Resulta importante conocer hacia dónde va el país en la ruta de la llamada Transición Energética Justa. No pudimos conocer la hoja de ruta que pretendía lanzar la exministra Vélez, porque no llegó. Sólo sabemos que se proponía “fomentar la descarbonización en los sectores que sostienen la economía y adaptar los sistemas energéticos”. El cómo se lograría eso, es todavía un misterio. Lo cierto es que el país y su sector productivo necesitan saber si nos vamos a dar el tiempo necesario para los cambios, porque esto es algo que no depende exclusivamente del Estado.

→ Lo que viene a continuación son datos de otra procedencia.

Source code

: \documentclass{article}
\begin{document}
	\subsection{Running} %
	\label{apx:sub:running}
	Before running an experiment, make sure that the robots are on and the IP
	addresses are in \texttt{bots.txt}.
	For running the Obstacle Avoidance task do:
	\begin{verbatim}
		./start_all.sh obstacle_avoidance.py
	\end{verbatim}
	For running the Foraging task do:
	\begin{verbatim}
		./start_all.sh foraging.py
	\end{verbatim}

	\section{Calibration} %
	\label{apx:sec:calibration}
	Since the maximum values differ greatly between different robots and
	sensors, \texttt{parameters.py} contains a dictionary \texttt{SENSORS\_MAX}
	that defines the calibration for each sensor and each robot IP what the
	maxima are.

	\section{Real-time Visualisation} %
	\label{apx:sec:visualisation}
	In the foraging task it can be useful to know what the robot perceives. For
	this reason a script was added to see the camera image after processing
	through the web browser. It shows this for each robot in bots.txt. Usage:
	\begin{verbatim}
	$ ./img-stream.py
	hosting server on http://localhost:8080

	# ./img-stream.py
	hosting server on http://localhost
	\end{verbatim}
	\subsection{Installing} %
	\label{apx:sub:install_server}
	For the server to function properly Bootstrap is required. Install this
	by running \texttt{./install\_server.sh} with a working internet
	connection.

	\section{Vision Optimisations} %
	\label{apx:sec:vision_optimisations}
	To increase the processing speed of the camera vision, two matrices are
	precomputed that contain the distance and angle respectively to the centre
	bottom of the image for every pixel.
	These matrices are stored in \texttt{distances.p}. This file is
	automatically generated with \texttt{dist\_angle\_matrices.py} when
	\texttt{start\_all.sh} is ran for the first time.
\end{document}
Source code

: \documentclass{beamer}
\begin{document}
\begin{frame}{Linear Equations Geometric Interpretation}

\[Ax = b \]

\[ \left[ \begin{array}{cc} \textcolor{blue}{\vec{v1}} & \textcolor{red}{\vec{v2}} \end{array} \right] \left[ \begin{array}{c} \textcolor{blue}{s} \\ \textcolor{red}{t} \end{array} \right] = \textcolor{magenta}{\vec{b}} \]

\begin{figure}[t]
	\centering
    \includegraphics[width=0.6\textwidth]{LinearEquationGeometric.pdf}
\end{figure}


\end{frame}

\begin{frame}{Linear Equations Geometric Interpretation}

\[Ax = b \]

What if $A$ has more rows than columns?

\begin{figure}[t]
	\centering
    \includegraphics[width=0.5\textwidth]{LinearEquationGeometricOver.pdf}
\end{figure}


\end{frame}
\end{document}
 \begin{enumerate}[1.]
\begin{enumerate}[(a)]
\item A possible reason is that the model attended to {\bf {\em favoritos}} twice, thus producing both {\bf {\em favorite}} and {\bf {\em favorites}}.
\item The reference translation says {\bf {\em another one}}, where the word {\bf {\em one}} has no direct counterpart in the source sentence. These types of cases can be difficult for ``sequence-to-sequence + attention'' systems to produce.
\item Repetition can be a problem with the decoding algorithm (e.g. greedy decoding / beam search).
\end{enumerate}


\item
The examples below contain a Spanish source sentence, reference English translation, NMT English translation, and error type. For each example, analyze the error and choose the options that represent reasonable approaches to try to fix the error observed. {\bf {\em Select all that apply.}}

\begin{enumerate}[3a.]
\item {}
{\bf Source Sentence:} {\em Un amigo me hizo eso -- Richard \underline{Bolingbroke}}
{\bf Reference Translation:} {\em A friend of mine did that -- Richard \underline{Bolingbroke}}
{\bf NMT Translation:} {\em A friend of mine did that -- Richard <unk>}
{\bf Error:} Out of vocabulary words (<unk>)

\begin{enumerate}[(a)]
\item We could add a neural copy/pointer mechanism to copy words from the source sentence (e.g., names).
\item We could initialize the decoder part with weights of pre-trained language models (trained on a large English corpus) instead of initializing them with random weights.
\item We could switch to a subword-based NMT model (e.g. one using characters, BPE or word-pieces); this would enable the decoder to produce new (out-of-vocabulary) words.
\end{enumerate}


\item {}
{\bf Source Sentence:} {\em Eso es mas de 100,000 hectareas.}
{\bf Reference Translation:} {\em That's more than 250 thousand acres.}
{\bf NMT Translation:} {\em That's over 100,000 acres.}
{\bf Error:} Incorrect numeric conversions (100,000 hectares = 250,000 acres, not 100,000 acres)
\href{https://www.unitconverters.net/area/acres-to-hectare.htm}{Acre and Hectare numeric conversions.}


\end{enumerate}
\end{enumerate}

La ministra saliente de Minas y Energía mencionó en su carta de renuncia como un logro para mostrar, la jubilación temprana de las termoeléctricas y cita a Termoguajira como la primera en cerrar sus puertas. Ello a pesar de los retrasos que ya se registran en la generación y transmisión de las energías renovables.
El sector de energías renovables está estancado y eso es conocido por todos. Incluso perdimos 10 escaños en el índice de transición energética del Foro Económico Mundial. Los problemas con las licencias ambientales y los conflictos con las comunidades, no han permitido que muchos proyectos entren en operación y puedan ofrecer energía limpia. Lo cierto es que los inversionistas están abandonando el barco, dado que las condiciones de prefactibilidad y factibilidad no se están dando y las cargas impositivas no permiten las rentabilidades esperadas.
Hemos centrado además la transición energética en reemplazar los combustibles por una electricidad que aún no tenemos disponible. A hoy va más lento el crecimiento de la oferta que la demanda de electricidad.
Es por ello que debe recordarse que lograr la descarbonización radical de una economía no es algo que se logre en el corto plazo. Es un proceso, que debe pasar primero por la reducción paulatina de emisiones para llegar a la carbono-neutralidad o Net Zero y luego sí lograr la necesaria descarbonización o Zero Carbon, con un modelo de crecimiento económico distinto. No comparto por supuesto la teoría del decrecimiento, sino la del cambio de modelo de crecimiento que, para los países en desarrollo, es posible alcanzar más pronto con el apoyo de los países desarrollados.
Con base en esos conceptos básicos fue que la comunidad internacional concibió la carbono-neutralidad como un paso intermedio que consiste en lograr un balance entre los gases de efecto invernadero emitidos, con los capturados o absorbidos, de manera que se logre neutralizar su efecto y compensar su daño.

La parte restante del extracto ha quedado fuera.